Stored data
□ □ □ □ □

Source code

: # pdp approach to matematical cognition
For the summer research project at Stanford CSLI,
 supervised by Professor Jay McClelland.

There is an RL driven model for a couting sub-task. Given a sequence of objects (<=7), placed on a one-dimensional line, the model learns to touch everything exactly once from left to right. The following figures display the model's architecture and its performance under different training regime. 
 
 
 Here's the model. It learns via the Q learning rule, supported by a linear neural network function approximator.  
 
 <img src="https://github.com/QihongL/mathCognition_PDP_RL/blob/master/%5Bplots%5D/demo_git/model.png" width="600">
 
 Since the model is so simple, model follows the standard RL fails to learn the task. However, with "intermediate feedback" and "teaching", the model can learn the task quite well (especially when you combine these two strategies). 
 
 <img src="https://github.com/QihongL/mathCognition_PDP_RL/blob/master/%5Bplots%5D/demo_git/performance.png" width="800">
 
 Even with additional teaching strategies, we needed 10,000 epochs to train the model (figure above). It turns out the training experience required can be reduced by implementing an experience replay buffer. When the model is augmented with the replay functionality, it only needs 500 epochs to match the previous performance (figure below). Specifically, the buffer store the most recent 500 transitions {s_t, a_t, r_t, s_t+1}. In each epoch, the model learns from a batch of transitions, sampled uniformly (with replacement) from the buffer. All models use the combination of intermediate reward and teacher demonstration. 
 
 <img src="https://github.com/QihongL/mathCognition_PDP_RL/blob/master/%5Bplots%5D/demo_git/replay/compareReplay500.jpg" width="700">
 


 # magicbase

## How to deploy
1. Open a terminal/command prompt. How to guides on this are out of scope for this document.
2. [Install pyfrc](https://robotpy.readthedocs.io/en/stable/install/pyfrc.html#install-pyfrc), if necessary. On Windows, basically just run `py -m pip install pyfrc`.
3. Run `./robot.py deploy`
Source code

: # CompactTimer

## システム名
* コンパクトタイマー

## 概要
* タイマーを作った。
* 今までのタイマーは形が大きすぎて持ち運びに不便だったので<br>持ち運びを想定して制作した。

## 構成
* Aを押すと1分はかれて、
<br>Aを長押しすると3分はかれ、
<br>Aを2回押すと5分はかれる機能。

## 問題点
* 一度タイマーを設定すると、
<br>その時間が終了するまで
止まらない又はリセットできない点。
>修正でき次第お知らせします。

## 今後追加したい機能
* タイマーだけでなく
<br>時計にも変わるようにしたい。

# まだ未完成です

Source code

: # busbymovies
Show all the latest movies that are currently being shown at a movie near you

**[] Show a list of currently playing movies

□ □ □ □ □

» **Instructions to follow**
From the records above, repeat exactly the lines from the one with "1. Open a terminal/command" through the one with "if necessary. On", both included.

» **Answer area**
1. Open a terminal/command prompt. How to guides on this are out of scope for this document.
2. [Install pyfrc](https://robotpy.readthedocs.io/en/stable/install/pyfrc.html#install-pyfrc), if necessary. On Windows, basically just run `py -m pip install pyfrc`.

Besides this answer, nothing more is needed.